A major theme of the discussion was the importance of using more than one technique for engineering microbes to produce new ingredients. In the past, scientists tended to focus on modeling and other rational approaches to engineering microbial strains. Then they discovered that they can greatly accelerate progress by complementing rational approaches with random approaches. “It’s critical in optimizing these microbial strains that we pursue a variety of different approaches, and we tend to think of these as falling into two categories — or really two extremes of the spectrum — rational and random,” Benjamin said.

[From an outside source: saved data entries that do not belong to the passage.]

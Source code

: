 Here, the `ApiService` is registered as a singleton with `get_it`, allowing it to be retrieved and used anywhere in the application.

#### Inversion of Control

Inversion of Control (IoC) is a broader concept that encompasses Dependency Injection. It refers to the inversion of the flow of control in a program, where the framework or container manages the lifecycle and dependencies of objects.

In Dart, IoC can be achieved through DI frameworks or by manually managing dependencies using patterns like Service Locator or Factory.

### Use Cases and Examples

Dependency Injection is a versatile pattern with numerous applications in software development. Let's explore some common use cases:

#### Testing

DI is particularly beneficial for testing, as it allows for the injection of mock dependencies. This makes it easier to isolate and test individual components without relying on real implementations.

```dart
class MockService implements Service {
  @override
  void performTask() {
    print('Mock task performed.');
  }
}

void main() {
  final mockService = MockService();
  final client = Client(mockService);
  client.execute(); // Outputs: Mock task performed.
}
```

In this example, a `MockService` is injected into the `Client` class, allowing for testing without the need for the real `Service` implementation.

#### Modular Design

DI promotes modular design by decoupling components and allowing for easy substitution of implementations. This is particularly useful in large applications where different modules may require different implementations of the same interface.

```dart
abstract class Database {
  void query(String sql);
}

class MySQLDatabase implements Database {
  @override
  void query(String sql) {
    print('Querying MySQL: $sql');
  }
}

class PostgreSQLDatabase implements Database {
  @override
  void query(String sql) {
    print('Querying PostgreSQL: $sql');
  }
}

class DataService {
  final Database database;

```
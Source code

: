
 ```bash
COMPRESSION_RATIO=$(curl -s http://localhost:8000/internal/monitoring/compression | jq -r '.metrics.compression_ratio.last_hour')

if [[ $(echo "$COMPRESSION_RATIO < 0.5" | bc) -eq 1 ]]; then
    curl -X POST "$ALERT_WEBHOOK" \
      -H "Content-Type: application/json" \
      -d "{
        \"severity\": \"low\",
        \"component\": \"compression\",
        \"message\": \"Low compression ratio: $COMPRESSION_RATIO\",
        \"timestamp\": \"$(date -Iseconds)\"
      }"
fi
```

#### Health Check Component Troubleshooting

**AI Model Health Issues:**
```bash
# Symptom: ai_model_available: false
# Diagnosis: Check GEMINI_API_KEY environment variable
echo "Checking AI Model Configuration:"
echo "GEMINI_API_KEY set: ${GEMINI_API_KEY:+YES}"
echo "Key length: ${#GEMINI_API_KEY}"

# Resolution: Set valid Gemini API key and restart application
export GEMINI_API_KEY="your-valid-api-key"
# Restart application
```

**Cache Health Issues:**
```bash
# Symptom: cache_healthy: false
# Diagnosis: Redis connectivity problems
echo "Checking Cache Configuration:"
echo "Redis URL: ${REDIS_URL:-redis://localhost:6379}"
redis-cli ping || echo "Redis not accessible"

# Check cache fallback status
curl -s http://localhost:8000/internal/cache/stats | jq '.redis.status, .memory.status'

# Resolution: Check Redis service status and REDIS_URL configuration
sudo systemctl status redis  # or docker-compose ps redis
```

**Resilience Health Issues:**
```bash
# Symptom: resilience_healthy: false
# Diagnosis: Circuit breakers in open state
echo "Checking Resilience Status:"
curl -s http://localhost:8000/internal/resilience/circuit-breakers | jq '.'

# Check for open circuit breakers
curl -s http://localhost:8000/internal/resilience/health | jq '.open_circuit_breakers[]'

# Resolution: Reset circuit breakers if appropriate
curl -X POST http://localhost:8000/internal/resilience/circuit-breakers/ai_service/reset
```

Her team has been using whole-cell mutagenesis, which has been an important method for classical strain improvement. “When we did whole-genome sequencing of those mutant strains that were greatly improved over their parent [and] we looked at the list of genes that were mutated and made guesses about which ones were responsible for the improved behavior of the strain, we were almost always wrong,” Benjamin said. “We were discovering new biology that was completely unexpected and unpredictable.” That prompted Amyris scientists to try a different approach.
Now, the company aims to use a hybrid between rational and random approaches for improved forward engineering of microbial strains. For example, they’re working to inactivate every gene in a microbial genome and evaluate the effect on the organism’s performance for a desired trait.
In the past, this kind of approach was very time-consuming. That’s why Amyris has adopted Inscripta’s automated Onyx™ platform for genome engineering. With this system, Benjamin’s team has significantly accelerated its design-build-test-learn development cycle. “What we expect it will do for us — and what it has already started doing for us — is accelerate the time to market,” she said.
“Inscripta’s Onyx platform is a great example of [finding] a new technology that nicely complemented what we already had in-house,” she added. “It will greatly reduce the cost and the time needed to go from idea to new product.”